[Dataset items]
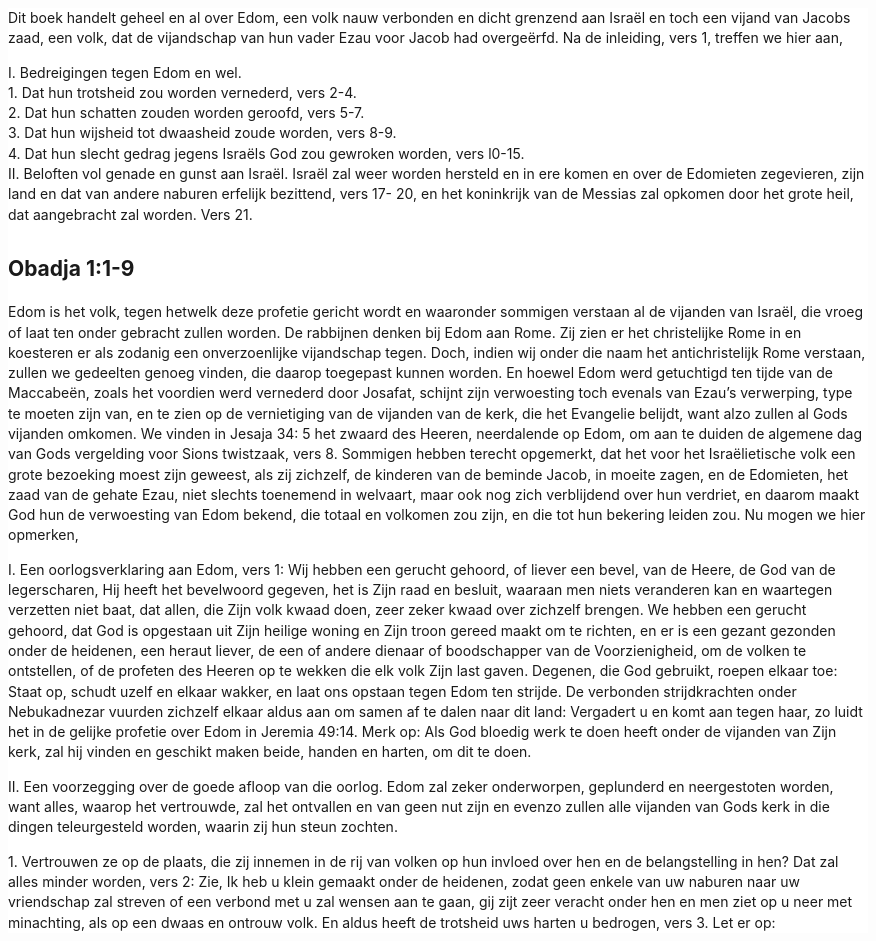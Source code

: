 Dit boek handelt geheel en al over Edom, een volk nauw verbonden en dicht grenzend aan Israël en toch een vijand van Jacobs zaad, een volk, dat de vijandschap van hun vader Ezau voor Jacob had overgeërfd. Na de inleiding, vers 1, treffen we hier aan, 

I. Bedreigingen tegen Edom en wel.  
1\. Dat hun trotsheid zou worden vernederd, vers 2-4.  
2\. Dat hun schatten zouden worden geroofd, vers 5-7.  
3\. Dat hun wijsheid tot dwaasheid zoude worden, vers 8-9.  
4\. Dat hun slecht gedrag jegens Israëls God zou gewroken worden, vers l0-15.  
II. Beloften vol genade en gunst aan Israël. Israël zal weer worden hersteld en in ere komen en over de Edomieten zegevieren, zijn land en dat van andere naburen erfelijk bezittend, vers 17- 20, en het koninkrijk van de Messias zal opkomen door het grote heil, dat aangebracht zal worden. Vers 21.  

## Obadja 1:1-9

Edom is het volk, tegen hetwelk deze profetie gericht wordt en waaronder sommigen verstaan al de vijanden van Israël, die vroeg of laat ten onder gebracht zullen worden. De rabbijnen denken bij Edom aan Rome. Zij zien er het christelijke Rome in en koesteren er als zodanig een onverzoenlijke vijandschap tegen. Doch, indien wij onder die naam het antichristelijk Rome verstaan, zullen we gedeelten genoeg vinden, die daarop toegepast kunnen worden. En hoewel Edom werd getuchtigd ten tijde van de Maccabeën, zoals het voordien werd vernederd door Josafat, schijnt zijn verwoesting toch evenals van Ezau’s verwerping, type te moeten zijn van, en te zien op de vernietiging van de vijanden van de kerk, die het Evangelie belijdt, want alzo zullen al Gods vijanden omkomen. We vinden in Jesaja 34: 5 het zwaard des Heeren, neerdalende op Edom, om aan te duiden de algemene dag van Gods vergelding voor Sions twistzaak, vers 8.
Sommigen hebben terecht opgemerkt, dat het voor het Israëlietische volk een grote bezoeking moest zijn geweest, als zij zichzelf, de kinderen van de beminde Jacob, in moeite zagen, en de Edomieten, het zaad van de gehate Ezau, niet slechts toenemend in welvaart, maar ook nog zich verblijdend over hun verdriet, en daarom maakt God hun de verwoesting van Edom bekend, die totaal en volkomen zou zijn, en die tot hun bekering leiden zou. Nu mogen we hier opmerken, 

I. Een oorlogsverklaring aan Edom, vers 1: Wij hebben een gerucht gehoord, of liever een bevel, van de Heere, de God van de legerscharen, Hij heeft het bevelwoord gegeven, het is Zijn raad en besluit, waaraan men niets veranderen kan en waartegen verzetten niet baat, dat allen, die Zijn volk kwaad doen, zeer zeker kwaad over zichzelf brengen. We hebben een gerucht gehoord, dat God is opgestaan uit Zijn heilige woning en Zijn troon gereed maakt om te richten, en er is een gezant gezonden onder de heidenen, een heraut liever, de een of andere dienaar of boodschapper van de Voorzienigheid, om de volken te ontstellen, of de profeten des Heeren op te wekken die elk volk Zijn last gaven. Degenen, die God gebruikt, roepen elkaar toe: Staat op, schudt uzelf en elkaar wakker, en laat ons opstaan tegen Edom ten strijde. De verbonden strijdkrachten onder Nebukadnezar vuurden zichzelf elkaar aldus aan om samen af te dalen naar dit land: Vergadert u en komt aan tegen haar, zo luidt het in de gelijke profetie over Edom in Jeremia 49:14. Merk op: Als God bloedig werk te doen heeft onder de vijanden van Zijn kerk, zal hij vinden en geschikt maken beide, handen en harten, om dit te doen.

II. Een voorzegging over de goede afloop van die oorlog. Edom zal zeker onderworpen, geplunderd en neergestoten worden, want alles, waarop het vertrouwde, zal het ontvallen en van geen nut zijn en evenzo zullen alle vijanden van Gods kerk in die dingen teleurgesteld worden, waarin zij hun steun zochten.

1\. Vertrouwen ze op de plaats, die zij innemen in de rij van volken op hun invloed over hen en de belangstelling in hen? Dat zal alles minder worden, vers 2: Zie, Ik heb u klein gemaakt onder de heidenen, zodat geen enkele van uw naburen naar uw vriendschap zal streven of een verbond met u zal wensen aan te gaan, gij zijt zeer veracht onder hen en men ziet op u neer met minachting, als op een dwaas en ontrouw volk. En aldus heeft de trotsheid uws harten u bedrogen, vers 3. Let er op:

Your instructions:
Answer with a number only. How many lines in the records include the word "geen"?

Response to the exercise:
2